Which is great, except the newer private shop is noticeably more expensive than the old public option. 306 Shop charges $5 an hour to access the skateboard park. Sk8 Regina’s public park charged $3 a day. For low-income families, that can make a huge difference.2

Also, an awkward fact about 306 Skate: it’s owned and operated by Andrew Hincks, the son of Ward 9 councillor, Terry Hincks, a member of the council that voted to tear down the old public skateboard park.

Holden says that’s just a coincidence though, and it wasn’t until after the city had exhausted an initial search for a new site for the SK8 Regina facility that his department even knew this private facility existed. It was Councillor Bryce, in fact, not Hincks, who brought it to community services’ attention in a meeting Prairie Dog attended.

“I can tell you that [Councillor Hincks] was quite quiet through the conversations period,” said Holden. “It came out at the end when we weren’t able to find another location and our acknowledgement there really isn’t another indoor skateboard opportunity in Regina. And then it was, ‘Well there is one.’”

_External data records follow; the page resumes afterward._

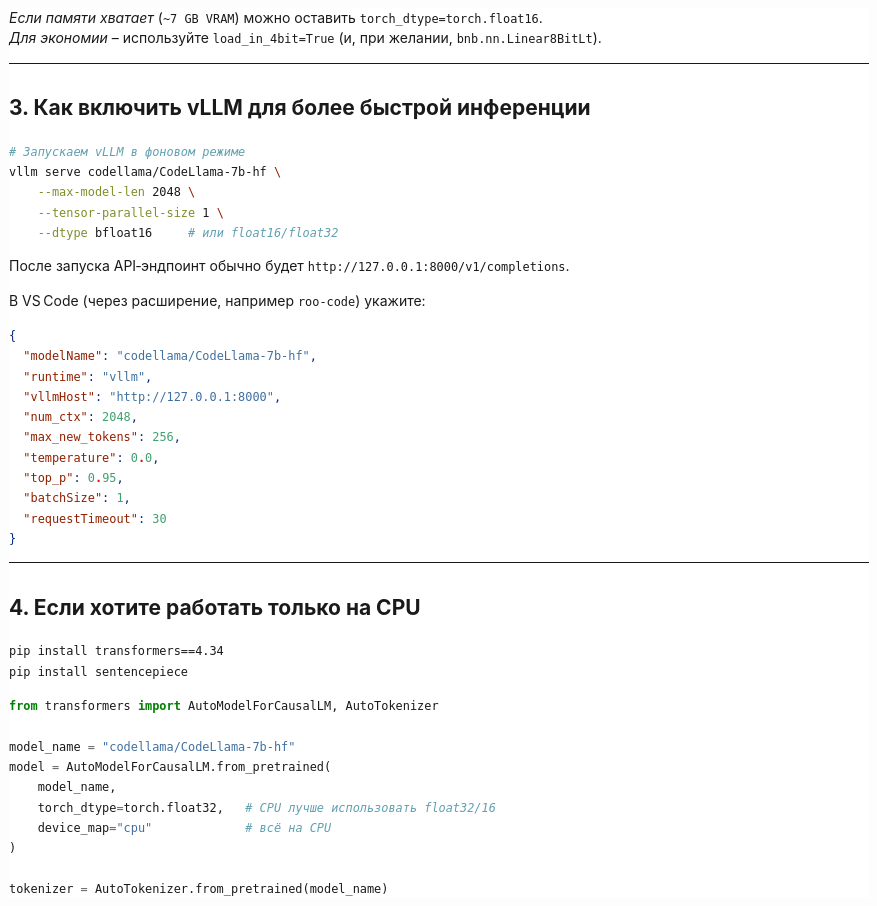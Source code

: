 *Если памяти хватает* (`~7 GB VRAM`) можно оставить `torch_dtype=torch.float16`.  
*Для экономии* – используйте `load_in_4bit=True` (и, при желании, `bnb.nn.Linear8BitLt`).

---

## 3. Как включить **vLLM** для более быстрой инференции

```bash
# Запускаем vLLM в фоновом режиме
vllm serve codellama/CodeLlama-7b-hf \
    --max-model-len 2048 \
    --tensor-parallel-size 1 \
    --dtype bfloat16     # или float16/float32
```

После запуска API‑эндпоинт обычно будет `http://127.0.0.1:8000/v1/completions`.

В VS Code (через расширение, например `roo-code`) укажите:

```json
{
  "modelName": "codellama/CodeLlama-7b-hf",
  "runtime": "vllm",
  "vllmHost": "http://127.0.0.1:8000",
  "num_ctx": 2048,
  "max_new_tokens": 256,
  "temperature": 0.0,
  "top_p": 0.95,
  "batchSize": 1,
  "requestTimeout": 30
}
```

---

## 4. Если хотите работать **только на CPU**

```bash
pip install transformers==4.34
pip install sentencepiece
```

```python
from transformers import AutoModelForCausalLM, AutoTokenizer

model_name = "codellama/CodeLlama-7b-hf"
model = AutoModelForCausalLM.from_pretrained(
    model_name,
    torch_dtype=torch.float32,   # CPU лучше использовать float32/16
    device_map="cpu"             # всё на CPU
)

tokenizer = AutoTokenizer.from_pretrained(model_name)
```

And while Holden calls the 306 Shop “a pretty neat shop,” he concedes that it’s about half the size of the old, public facility.

“It’s not a warehouse so it’s in the basement of one of those strip malls,” says Holden. “The roof isn’t as high, so his half pipe isn’t as high. But that’s really not what it’s about. They still have ample space to board. I’d break my neck I’m sure. But if you’re a kid skateboarding you can still get a fairly good experience skateboarding in the facility that he has.”

Chapados is aware of the other facility but says that it isn’t really sufficient for his skating needs.

“It’s a lot smaller,” he says. “I think it’s really easy for the city to be like, ‘Great someone else is doing something so we’ll just wash our hands and not deal with it.’ But it’s nowhere close. It’s awesome what [Andrew Hincks] has going on. It’s great! But it can’t facilitate all the skateboarders in the city.”

Holden notes though that another complication in finding a new facility is that current commercial rental rates for a warehouse are just too costly for the recreation budget to absorb. He says that the old Sk8 Regina facility cost about $35,000 a year but renting a new building from a private landowner would cost at least $100,000.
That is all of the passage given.